The gift that keeps on giving

Mon Mar 11 23:39:46 UTC 2019

Heh, because by "I’m working on a story here, but for now, let’s just put this on the list of legacy pain that we will eventually have to deal with” I meant “let’s all design this off the top of our heads right now” :)

Yes, generating an insecure all-fields ctor and pushing the scraped fields to it is one possibility (as is the readResolve/writeReplace protocol.)  But I’d like to do something better.  Stay tuned.
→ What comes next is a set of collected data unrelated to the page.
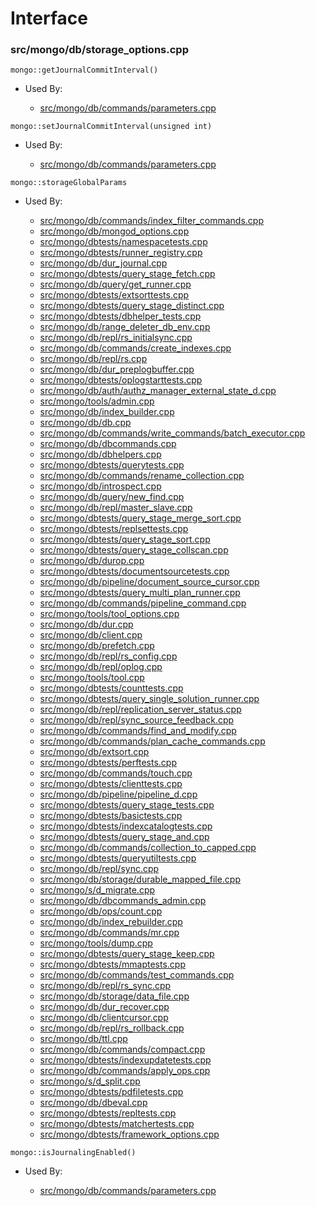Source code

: 
# Interface

### src/mongo/db/storage\_options.cpp

<div></div>

    mongo::getJournalCommitInterval()

- Used By:

    - [src/mongo/db/commands/parameters.cpp](../../../database\_commands)

<div></div>

    mongo::setJournalCommitInterval(unsigned int)

- Used By:

    - [src/mongo/db/commands/parameters.cpp](../../../database\_commands)

<div></div>

    mongo::storageGlobalParams

- Used By:

    - [src/mongo/db/commands/index\_filter\_commands.cpp](../../../database\_commands)
    - [src/mongo/db/mongod\_options.cpp](../../../mongos\_and\_mongod\_mains)
    - [src/mongo/dbtests/namespacetests.cpp](../../../unit\_tests)
    - [src/mongo/dbtests/runner\_registry.cpp](../../../unit\_tests)
    - [src/mongo/db/dur\_journal.cpp](../../../journaling)
    - [src/mongo/dbtests/query\_stage\_fetch.cpp](../../../unit\_tests)
    - [src/mongo/db/query/get\_runner.cpp](../../../core\_query\_system)
    - [src/mongo/dbtests/extsorttests.cpp](../../../unit\_tests)
    - [src/mongo/dbtests/query\_stage\_distinct.cpp](../../../core\_query\_system)
    - [src/mongo/dbtests/dbhelper\_tests.cpp](../../../unit\_tests)
    - [src/mongo/db/range\_deleter\_db\_env.cpp](../../../sharding)
    - [src/mongo/db/repl/rs\_initialsync.cpp](../../../replication)
    - [src/mongo/db/commands/create\_indexes.cpp](../../../database\_commands)
    - [src/mongo/db/repl/rs.cpp](../../../replication)
    - [src/mongo/db/dur\_preplogbuffer.cpp](../../../journaling)
    - [src/mongo/dbtests/oplogstarttests.cpp](../../../unit\_tests)
    - [src/mongo/db/auth/authz\_manager\_external\_state\_d.cpp](../../../authentication)
    - [src/mongo/tools/admin.cpp](../../../tools)
    - [src/mongo/db/index\_builder.cpp](../../../indexing)
    - [src/mongo/db/db.cpp](../../../mongos\_and\_mongod\_mains)
    - [src/mongo/db/commands/write\_commands/batch\_executor.cpp](../../../new\_wire\_protocol\_write\_commands)
    - [src/mongo/db/dbcommands.cpp](../../../database\_commands)
    - [src/mongo/db/dbhelpers.cpp](../../../client\_and\_operation\_tracking)
    - [src/mongo/dbtests/querytests.cpp](../../../unit\_tests)
    - [src/mongo/db/commands/rename\_collection.cpp](../../../database\_commands)
    - [src/mongo/db/introspect.cpp](../../../client\_and\_operation\_tracking)
    - [src/mongo/db/query/new\_find.cpp](../../../core\_query\_system)
    - [src/mongo/db/repl/master\_slave.cpp](../../../replication)
    - [src/mongo/dbtests/query\_stage\_merge\_sort.cpp](../../../unit\_tests)
    - [src/mongo/dbtests/replsettests.cpp](../../../unit\_tests)
    - [src/mongo/dbtests/query\_stage\_sort.cpp](../../../unit\_tests)
    - [src/mongo/dbtests/query\_stage\_collscan.cpp](../../../unit\_tests)
    - [src/mongo/db/durop.cpp](../../../journaling)
    - [src/mongo/dbtests/documentsourcetests.cpp](../../../unit\_tests)
    - [src/mongo/db/pipeline/document\_source\_cursor.cpp](../../../aggregation\_framework)
    - [src/mongo/dbtests/query\_multi\_plan\_runner.cpp](../../../unit\_tests)
    - [src/mongo/db/commands/pipeline\_command.cpp](../../../aggregation\_framework)
    - [src/mongo/tools/tool\_options.cpp](../../../tools)
    - [src/mongo/db/dur.cpp](../../../journaling)
    - [src/mongo/db/client.cpp](../../../client\_and\_operation\_tracking)
    - [src/mongo/db/prefetch.cpp](../../../page\_fault\_utilities)
    - [src/mongo/db/repl/rs\_config.cpp](../../../replication)
    - [src/mongo/db/repl/oplog.cpp](../../../replication)
    - [src/mongo/tools/tool.cpp](../../../tools)
    - [src/mongo/dbtests/counttests.cpp](../../../unit\_tests)
    - [src/mongo/dbtests/query\_single\_solution\_runner.cpp](../../../unit\_tests)
    - [src/mongo/db/repl/replication\_server\_status.cpp](../../../replication)
    - [src/mongo/db/repl/sync\_source\_feedback.cpp](../../../replication)
    - [src/mongo/db/commands/find\_and\_modify.cpp](../../../database\_commands)
    - [src/mongo/db/commands/plan\_cache\_commands.cpp](../../../database\_commands)
    - [src/mongo/db/extsort.cpp](../../../aggregation\_framework)
    - [src/mongo/dbtests/perftests.cpp](../../../unit\_tests)
    - [src/mongo/db/commands/touch.cpp](../../../database\_commands)
    - [src/mongo/dbtests/clienttests.cpp](../../../unit\_tests)
    - [src/mongo/db/pipeline/pipeline\_d.cpp](../../../aggregation\_framework)
    - [src/mongo/dbtests/query\_stage\_tests.cpp](../../../unit\_tests)
    - [src/mongo/dbtests/basictests.cpp](../../../unit\_tests)
    - [src/mongo/dbtests/indexcatalogtests.cpp](../../../unit\_tests)
    - [src/mongo/dbtests/query\_stage\_and.cpp](../../../unit\_tests)
    - [src/mongo/db/commands/collection\_to\_capped.cpp](../../../database\_commands)
    - [src/mongo/dbtests/queryutiltests.cpp](../../../unit\_tests)
    - [src/mongo/db/repl/sync.cpp](../../../replication)
    - [src/mongo/db/storage/durable\_mapped\_file.cpp](../../../journaling)
    - [src/mongo/s/d\_migrate.cpp](../../../sharding)
    - [src/mongo/db/dbcommands\_admin.cpp](../../../database\_commands)
    - [src/mongo/db/ops/count.cpp](../../../core\_query\_system)
    - [src/mongo/db/index\_rebuilder.cpp](../../../indexing)
    - [src/mongo/db/commands/mr.cpp](../../../database\_commands)
    - [src/mongo/tools/dump.cpp](../../../tools)
    - [src/mongo/dbtests/query\_stage\_keep.cpp](../../../core\_query\_system)
    - [src/mongo/dbtests/mmaptests.cpp](../../../unit\_tests)
    - [src/mongo/db/commands/test\_commands.cpp](../../../database\_commands)
    - [src/mongo/db/repl/rs\_sync.cpp](../../../replication)
    - [src/mongo/db/storage/data\_file.cpp](../../../mmap\_file\_interface)
    - [src/mongo/db/dur\_recover.cpp](../../../journaling)
    - [src/mongo/db/clientcursor.cpp](../../../client\_and\_operation\_tracking)
    - [src/mongo/db/repl/rs\_rollback.cpp](../../../replication)
    - [src/mongo/db/ttl.cpp](../../../indexing)
    - [src/mongo/db/commands/compact.cpp](../../../database\_commands)
    - [src/mongo/dbtests/indexupdatetests.cpp](../../../unit\_tests)
    - [src/mongo/db/commands/apply\_ops.cpp](../../../database\_commands)
    - [src/mongo/s/d\_split.cpp](../../../sharding)
    - [src/mongo/dbtests/pdfiletests.cpp](../../../unit\_tests)
    - [src/mongo/db/dbeval.cpp](../../../database\_commands)
    - [src/mongo/dbtests/repltests.cpp](../../../unit\_tests)
    - [src/mongo/dbtests/matchertests.cpp](../../../unit\_tests)
    - [src/mongo/dbtests/framework\_options.cpp](../../../unit\_tests)

<div></div>

    mongo::isJournalingEnabled()

- Used By:

    - [src/mongo/db/commands/parameters.cpp](../../../database\_commands)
> On Mar 11, 2019, at 7:21 PM, forax at univ-mlv.fr wrote:
> 
> oops, i've forgotten to mention that the constructor / factory method known by the serialization should work like a copy constructor.
> 
> with your example:
> value class X implements Serializable {
>   int x;
> 
>   public X() { x = 0; }
> 
>   public X withX(int x) {
>       ALOAD this
>       ILOAD x
>       WITHFIELD “x”
>       ARETURN
>   }
> 
>   // this constructor is required by the deserialization mechanism otherwise it doesn't compile
>  private X(X unsafeXThatComesFromSerialization) {
>    this.x = unsafeXThatComesFromSerialization.x;  // checks the arguments here
>  }
> }
> 
> Rémi
> 
> ----- Mail original -----
>> De: "Brian Goetz" <brian.goetz at oracle.com>
>> À: "Remi Forax" <forax at univ-mlv.fr>
>> Cc: "valhalla-spec-experts" <valhalla-spec-experts at openjdk.java.net>
>> Envoyé: Lundi 11 Mars 2019 23:53:14
>> Objet: Re: The gift that keeps on giving
> 
>> Well, consider this value:
>> 
>> value class X {
>>   int x;
>> 
>>   public X() { x = 0; }
>> 
>>   public X withX(int x) {
>>       ALOAD this
>>       ILOAD x
>>       WITHFIELD “x”
>>       ARETURN
>>   }
>> }
>> 
>> How do I serialize new X().withX(3) ?  How do I deserialize it with the lame
>> ctor that X has?
>> 
>> If you pull on that string, what you end up with is a secret constructor /
>> factory that takes one arg per field and initializes all the fields with no
>> invariant checking, and serialization scraping the fields and deserialization
>> calling that constructor.  Which is about as awful as existing serialization
>> (with all the security risks it entails).  So, let’s call that our last choice,
>> and look for something better :)
>> 
>> 
>> 
>> 
>>> On Mar 11, 2019, at 5:26 PM, Remi Forax <forax at univ-mlv.fr> wrote:
>>> 
>>> Hi Brian,
>>> given that a value type is constructed by a factory method (the constructor is
>>> desugared to a static method), why not making the serialization aware of that
>>> factory method.
>>> 
>>> Rémi
>>> 
>>> ----- Mail original -----
>>>> De: "Brian Goetz" <brian.goetz at oracle.com>
>>>> À: "valhalla-spec-experts" <valhalla-spec-experts at openjdk.java.net>
>>>> Envoyé: Lundi 11 Mars 2019 20:30:09
>>>> Objet: The gift that keeps on giving
>>> 
>>>> One thing we need to figure out about value types is … serialization.
>>>> 
>>>> (Pause for everyone to wishfully say “can’t we just disallow it for values?”,
>>>> and three pauses for people to get over this.)
>>>> 
>>>> The problem is that serialization today proceeds by mutation, which might be
>>>> something we could deal with, but the mechanisms for “safer” serialization
>>>> (readObject, etc) also rely on mutation, and that’s harder.
>>>> 
>>>> I’m working on a story here, but for now, let’s just put this on the list of
>>>> legacy pain that we will eventually have to deal with.